A few months ago I walked out one Saturday morning and found a dead possum, a young one, lying in the street. It was so much the image of death that I took a picture of it, just as a reminder. I’m not going to shove the picture in your faces but you can see it here. It’s not especially horrible; the possum is not torn or decayed; it’s just dead. Nobody much likes possums, but still, when I saw it lying there, my first thought was I hate death. Last week seemed to be a week of death, because two deaths in particular were so much in the news.

Michael Jackson: I have an odd perspective on him, because I missed the major part of his career, the part that established his reputation as an artist. In spite of my excessive interest in pop music, I never really heard much of Jackson’s work. It was not the sort of thing that appealed greatly to me, and I didn’t often hear the radio when he was popular, and very rarely saw MTV. In fact the first thing that occurs to me when someone mentions Thriller is an Eddie van Halen guitar solo that occurs in one of its songs—“Beat It,” I think.

No, when I hear his name I think first (marking myself as far from young) of the Jackson Five. I didn’t go out of my way to hear them, either, but I did hear the radio a lot more then. And most of all I remember a Rolling Stone cover ca. 1970 featuring the cute, talented kid. It’s probably online somewhere…yes, here it is.

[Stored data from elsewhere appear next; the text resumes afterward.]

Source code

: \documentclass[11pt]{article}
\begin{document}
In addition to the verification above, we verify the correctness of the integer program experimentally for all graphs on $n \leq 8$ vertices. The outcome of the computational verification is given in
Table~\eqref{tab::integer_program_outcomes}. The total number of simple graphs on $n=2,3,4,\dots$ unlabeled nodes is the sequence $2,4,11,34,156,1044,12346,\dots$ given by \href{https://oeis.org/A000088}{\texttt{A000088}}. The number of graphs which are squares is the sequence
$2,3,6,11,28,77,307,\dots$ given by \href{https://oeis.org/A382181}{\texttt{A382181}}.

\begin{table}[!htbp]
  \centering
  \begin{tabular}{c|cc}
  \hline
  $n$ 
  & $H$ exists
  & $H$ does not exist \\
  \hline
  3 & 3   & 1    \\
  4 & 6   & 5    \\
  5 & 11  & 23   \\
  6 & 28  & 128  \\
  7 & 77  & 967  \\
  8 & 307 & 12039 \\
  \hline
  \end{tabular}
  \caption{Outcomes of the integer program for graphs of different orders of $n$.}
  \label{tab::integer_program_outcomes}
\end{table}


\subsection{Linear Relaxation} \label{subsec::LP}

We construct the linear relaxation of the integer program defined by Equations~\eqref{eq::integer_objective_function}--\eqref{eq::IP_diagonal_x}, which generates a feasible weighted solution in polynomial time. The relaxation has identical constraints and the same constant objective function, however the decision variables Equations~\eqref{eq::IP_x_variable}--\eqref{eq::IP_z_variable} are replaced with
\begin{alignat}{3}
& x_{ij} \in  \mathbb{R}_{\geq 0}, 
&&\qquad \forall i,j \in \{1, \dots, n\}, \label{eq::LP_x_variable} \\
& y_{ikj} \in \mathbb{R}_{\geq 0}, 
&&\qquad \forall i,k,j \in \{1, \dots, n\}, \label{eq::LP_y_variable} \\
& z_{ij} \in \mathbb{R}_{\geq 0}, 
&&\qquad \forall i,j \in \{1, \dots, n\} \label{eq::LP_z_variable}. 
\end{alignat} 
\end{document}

And then I think of the grotesque spectre of recent years, about which the less said the better. And the distance between those two images is so sad that I don’t even want to think about it. I’ve said before, and will probably have occasion to say again: I think the sort of fame that he had was one of the worst things that can happen to a person. Clearly he was a terribly damaged soul. May God grant him mercy, forgiveness, healing, and joy.

Farrah Fawcett: Forget that silly TV show, and that well-known poster. Go rent the very fine and neglected movie The Apostle, in which she plays the wife of the charismatic (in both senses) preacher played by Robert Duvall. Here’s the trailer.  I would guess that she’d rather be remembered for this kind of work.

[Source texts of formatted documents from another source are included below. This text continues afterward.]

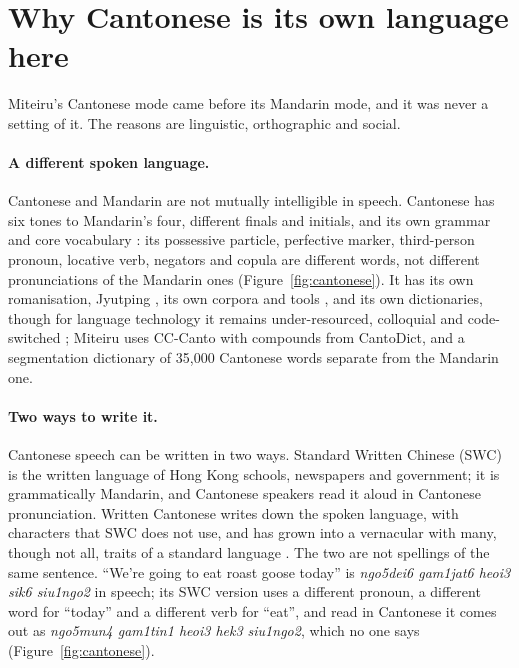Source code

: ﻿\documentclass[11pt,a4paper]{article}
\begin{document}
\section{Why Cantonese is its own language here}
\label{sec:cantonese}

Miteiru's Cantonese mode came before its Mandarin mode, and it was never a setting of it. The reasons are linguistic, orthographic and social.

\paragraph{A different spoken language.}
Cantonese and Mandarin are not mutually intelligible in speech. Cantonese has six tones to Mandarin's four, different finals and initials, and its own grammar and core vocabulary \citep{matthews2011cantonese}: its possessive particle, perfective marker, third-person pronoun, locative verb, negators and copula are different words, not different pronunciations of the Mandarin ones (Figure~\ref{fig:cantonese}). It has its own romanisation, Jyutping \citep{lshkjyutping}, its own corpora and tools \citep{luke2015hkcancor,lee2022pycantonese}, and its own dictionaries, though for language technology it remains under-resourced, colloquial and code-switched \citep{xiang2025cantonese}; Miteiru uses CC-Canto \citep{cccanto} with compounds from CantoDict, and a segmentation dictionary of 35,000 Cantonese words separate from the Mandarin one.

\paragraph{Two ways to write it.}
Cantonese speech can be written in two ways. Standard Written Chinese (SWC) is the written language of Hong Kong schools, newspapers and government; it is grammatically Mandarin, and Cantonese speakers read it aloud in Cantonese pronunciation. Written Cantonese writes down the spoken language, with characters that SWC does not use, and has grown into a vernacular with many, though not all, traits of a standard language \citep{snow2004cantonese,snow2008cantonese}. The two are not spellings of the same sentence. ``We're going to eat roast goose today'' is \emph{ngo5dei6 gam1jat6 heoi3 sik6 siu1ngo2} in speech; its SWC version uses a different pronoun, a different word for ``today'' and a different verb for ``eat'', and read in Cantonese it comes out as \emph{ngo5mun4 gam1tin1 heoi3 hek3 siu1ngo2}, which no one says (Figure~\ref{fig:cantonese}).
\end{document}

On Thursday my wife heard from a friend that the friend’s brother-in-law has just been diagnosed with advanced cancer of the colon. He’s around 50 years old and he and his wife have six children, ages 4 to 15. His prognosis is poor. There are financial difficulties as well. This is one of those cases that makes you ask why? why? why? Why him? Why not, for instance, me? I like to think I’d be missed, but the youngest of my children is almost finished with college, and my wife would not be destitute. I will post his name and ask for prayers when I get permission from the family to do so.

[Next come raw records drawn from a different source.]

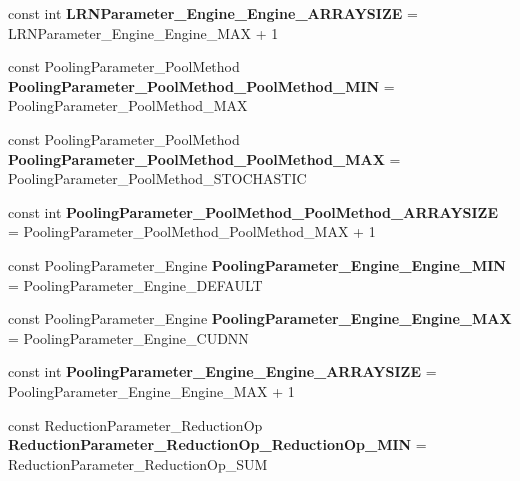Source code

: \begin{DoxyCompactItemize}
const int {\bfseries L\+R\+N\+Parameter\+\_\+\+Engine\+\_\+\+Engine\+\_\+\+A\+R\+R\+A\+Y\+S\+I\+ZE} = L\+R\+N\+Parameter\+\_\+\+Engine\+\_\+\+Engine\+\_\+\+M\+AX + 1
\item 
\mbox{\label{namespacecaffe_a26e300d2aefe2c14ed1a45d76505b641}} 
const Pooling\+Parameter\+\_\+\+Pool\+Method {\bfseries Pooling\+Parameter\+\_\+\+Pool\+Method\+\_\+\+Pool\+Method\+\_\+\+M\+IN} = Pooling\+Parameter\+\_\+\+Pool\+Method\+\_\+\+M\+AX
\item 
\mbox{\label{namespacecaffe_a29f6849c1268e379cb0185b9130c29b6}} 
const Pooling\+Parameter\+\_\+\+Pool\+Method {\bfseries Pooling\+Parameter\+\_\+\+Pool\+Method\+\_\+\+Pool\+Method\+\_\+\+M\+AX} = Pooling\+Parameter\+\_\+\+Pool\+Method\+\_\+\+S\+T\+O\+C\+H\+A\+S\+T\+IC
\item 
\mbox{\label{namespacecaffe_a4d209021a0ac38375d9b6a5888eeedaa}} 
const int {\bfseries Pooling\+Parameter\+\_\+\+Pool\+Method\+\_\+\+Pool\+Method\+\_\+\+A\+R\+R\+A\+Y\+S\+I\+ZE} = Pooling\+Parameter\+\_\+\+Pool\+Method\+\_\+\+Pool\+Method\+\_\+\+M\+AX + 1
\item 
\mbox{\label{namespacecaffe_aafe77e70731f2cb8f45286984149820e}} 
const Pooling\+Parameter\+\_\+\+Engine {\bfseries Pooling\+Parameter\+\_\+\+Engine\+\_\+\+Engine\+\_\+\+M\+IN} = Pooling\+Parameter\+\_\+\+Engine\+\_\+\+D\+E\+F\+A\+U\+LT
\item 
\mbox{\label{namespacecaffe_a4b798df7005af9de01589ecea7171cf1}} 
const Pooling\+Parameter\+\_\+\+Engine {\bfseries Pooling\+Parameter\+\_\+\+Engine\+\_\+\+Engine\+\_\+\+M\+AX} = Pooling\+Parameter\+\_\+\+Engine\+\_\+\+C\+U\+D\+NN
\item 
\mbox{\label{namespacecaffe_a7d6e819cf610c683594fe3689dcef700}} 
const int {\bfseries Pooling\+Parameter\+\_\+\+Engine\+\_\+\+Engine\+\_\+\+A\+R\+R\+A\+Y\+S\+I\+ZE} = Pooling\+Parameter\+\_\+\+Engine\+\_\+\+Engine\+\_\+\+M\+AX + 1
\item 
\mbox{\label{namespacecaffe_a7d621f182ed516c39e172b7327b4359b}} 
const Reduction\+Parameter\+\_\+\+Reduction\+Op {\bfseries Reduction\+Parameter\+\_\+\+Reduction\+Op\+\_\+\+Reduction\+Op\+\_\+\+M\+IN} = Reduction\+Parameter\+\_\+\+Reduction\+Op\+\_\+\+S\+UM

\end{DoxyCompactItemize}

And who knows what horrors are happening in the prisons of Iran?

Then came yesterday’s Scripture readings at Mass:

God did not make death, nor does he rejoice in the destruction of the living. (Wisdom 1:13).

And the raising of Jairus’ daughter from the dead:

…the damsel is not dead, but sleepeth…. And he took the damsel by the hand, and said unto her, Tal’itha cu’mi; which is, being interpreted, Damsel, (I say unto thee,) arise. And straightway the damsel arose, and walked. (Mark 5:39-42)

Sometimes I think the whole Christian faith can be summed up this way: Do you hate death? Do you find it intolerable, unbearable, unacceptable, that you and everyone and everything you love will die and disappear for ever? If you do, then follow this man.